[Data for this exercise Boundary: Start]

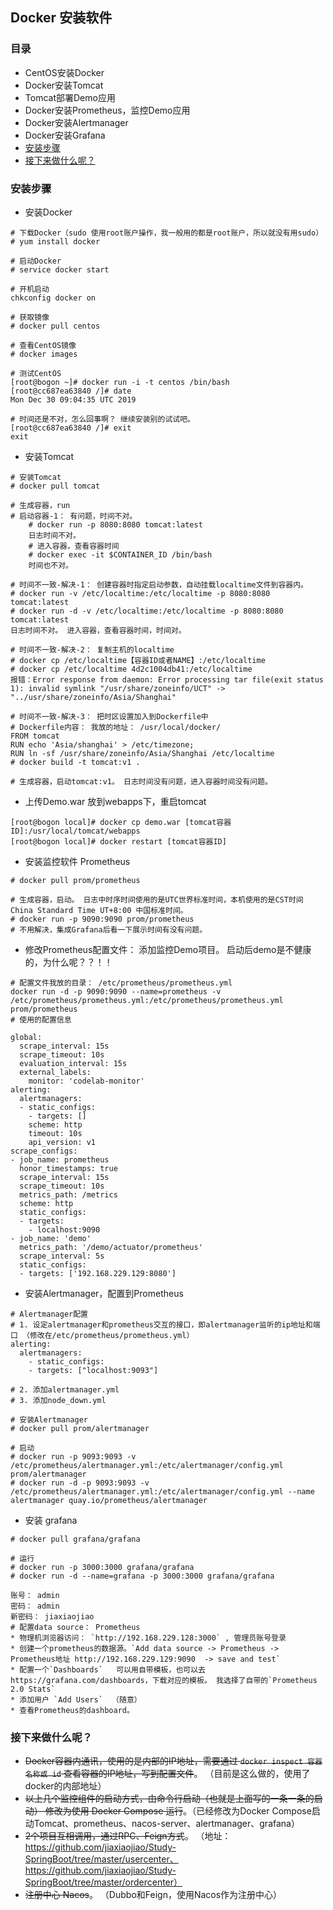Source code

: ## Docker 安装软件

### 目录
* CentOS安装Docker
* Docker安装Tomcat
* Tomcat部署Demo应用
* Docker安装Prometheus，监控Demo应用
* Docker安装Alertmanager
* Docker安装Grafana
* [安装步骤](#安装步骤)
* [接下来做什么呢？](#接下来做什么呢？)

### 安装步骤
* 安装Docker
```text
# 下载Docker（sudo 使用root账户操作，我一般用的都是root账户，所以就没有用sudo）
# yum install docker

# 启动Docker
# service docker start

# 开机启动
chkconfig docker on

# 获取镜像
# docker pull centos

# 查看CentOS镜像
# docker images

# 测试CentOS
[root@bogon ~]# docker run -i -t centos /bin/bash
[root@cc687ea63840 /]# date
Mon Dec 30 09:04:35 UTC 2019

# 时间还是不对，怎么回事啊？ 继续安装别的试试吧。
[root@cc687ea63840 /]# exit
exit

```

* 安装Tomcat
```text
# 安装Tomcat
# docker pull tomcat

# 生成容器，run
# 启动容器-1： 有问题，时间不对。
    # docker run -p 8080:8080 tomcat:latest
    日志时间不对。
    # 进入容器，查看容器时间
    # docker exec -it $CONTAINER_ID /bin/bash
    时间也不对。

# 时间不一致-解决-1： 创建容器时指定启动参数，自动挂载localtime文件到容器内。
# docker run -v /etc/localtime:/etc/localtime -p 8080:8080 tomcat:latest
# docker run -d -v /etc/localtime:/etc/localtime -p 8080:8080 tomcat:latest
日志时间不对。 进入容器，查看容器时间，时间对。

# 时间不一致-解决-2： 复制主机的localtime
# docker cp /etc/localtime【容器ID或者NAME】:/etc/localtime
# docker cp /etc/localtime 4d2c1004db41:/etc/localtime
报错：Error response from daemon: Error processing tar file(exit status 1): invalid symlink "/usr/share/zoneinfo/UCT" -> "../usr/share/zoneinfo/Asia/Shanghai"

# 时间不一致-解决-3： 把时区设置加入到Dockerfile中
# Dockerfile内容： 我放的地址： /usr/local/docker/
FROM tomcat 
RUN echo 'Asia/shanghai' > /etc/timezone;
RUN ln -sf /usr/share/zoneinfo/Asia/Shanghai /etc/localtime
# docker build -t tomcat:v1 .

# 生成容器，启动tomcat:v1。 日志时间没有问题，进入容器时间没有问题。
```

* 上传Demo.war 放到webapps下，重启tomcat
```text
[root@bogon local]# docker cp demo.war [tomcat容器ID]:/usr/local/tomcat/webapps
[root@bogon local]# docker restart [tomcat容器ID]

```

* 安装监控软件 Prometheus
```text
# docker pull prom/prometheus

# 生成容器，启动。 日志中时序时间使用的是UTC世界标准时间，本机使用的是CST时间China Standard Time UT+8:00 中国标准时间。
# docker run -p 9090:9090 prom/prometheus 
# 不用解决，集成Grafana后看一下展示时间有没有问题。
```

* 修改Prometheus配置文件： 添加监控Demo项目。 启动后demo是不健康的，为什么呢？？！！
```text
# 配置文件我放的目录： /etc/prometheus/prometheus.yml
docker run -d -p 9090:9090 --name=prometheus -v /etc/prometheus/prometheus.yml:/etc/prometheus/prometheus.yml prom/prometheus
# 使用的配置信息

global:
  scrape_interval: 15s
  scrape_timeout: 10s
  evaluation_interval: 15s
  external_labels:
    monitor: 'codelab-monitor'
alerting:
  alertmanagers:
  - static_configs:
    - targets: []
    scheme: http
    timeout: 10s
    api_version: v1
scrape_configs:
- job_name: prometheus
  honor_timestamps: true
  scrape_interval: 15s
  scrape_timeout: 10s
  metrics_path: /metrics
  scheme: http
  static_configs:
  - targets:
    - localhost:9090
- job_name: 'demo'
  metrics_path: '/demo/actuator/prometheus'
  scrape_interval: 5s
  static_configs:
  - targets: ['192.168.229.129:8080']

```

* 安装Alertmanager，配置到Prometheus
```text
# Alertmanager配置
# 1. 设定alertmanager和prometheus交互的接口，即alertmanager监听的ip地址和端口 （修改在/etc/prometheus/prometheus.yml）
alerting:
  alertmanagers:
    - static_configs:
    - targets: ["localhost:9093"] 

# 2. 添加alertmanager.yml
# 3. 添加node_down.yml

# 安装Alertmanager
# docker pull prom/alertmanager

# 启动
# docker run -p 9093:9093 -v /etc/prometheus/alertmanager.yml:/etc/alertmanager/config.yml prom/alertmanager
# docker run -d -p 9093:9093 -v /etc/prometheus/alertmanager.yml:/etc/alertmanager/config.yml --name alertmanager quay.io/prometheus/alertmanager
```

* 安装 grafana
```text
# docker pull grafana/grafana

# 运行
# docker run -p 3000:3000 grafana/grafana
# docker run -d --name=grafana -p 3000:3000 grafana/grafana

账号： admin
密码： admin
新密码： jiaxiaojiao
# 配置data source： Prometheus
* 物理机浏览器访问： `http://192.168.229.128:3000` , 管理员账号登录
* 创建一个prometheus的数据源。`Add data source -> Prometheus -> Prometheus地址 http://192.168.229.129:9090  -> save and test` 
* 配置一个`Dashboards`   可以用自带模板，也可以去https://grafana.com/dashboards，下载对应的模板。 我选择了自带的`Prometheus 2.0 Stats`
* 添加用户 `Add Users`  （随意）
* 查看Prometheus的dashboard。 
```

### 接下来做什么呢？
* ~~Docker容器内通讯，使用的是内部的IP地址，需要通过 `docker inspect 容器名称或 id` 查看容器的IP地址，写到配置文件~~。 （目前是这么做的，使用了docker的内部地址）
* ~~以上几个监控组件的启动方式，由命令行启动（也就是上面写的一条一条的启动） 修改为使用 Docker Compose 运行~~。（已经修改为Docker Compose启动Tomcat、prometheus、nacos-server、alertmanager、grafana）
* ~~2个项目互相调用，通过RPC、Feign方式~~。 （地址： https://github.com/jiaxiaojiao/Study-SpringBoot/tree/master/usercenter、https://github.com/jiaxiaojiao/Study-SpringBoot/tree/master/ordercenter）
* ~~注册中心 Nacos~~。 （Dubbo和Feign，使用Nacos作为注册中心）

[Data for this exercise Boundary: End]

**Your objective**
Select from the material above each line in which the string "bogon" appears, and list those lines.

**Answer**
[root@bogon ~]# docker run -i -t centos /bin/bash
[root@bogon local]# docker cp demo.war [tomcat容器ID]:/usr/local/tomcat/webapps
[root@bogon local]# docker restart [tomcat容器ID]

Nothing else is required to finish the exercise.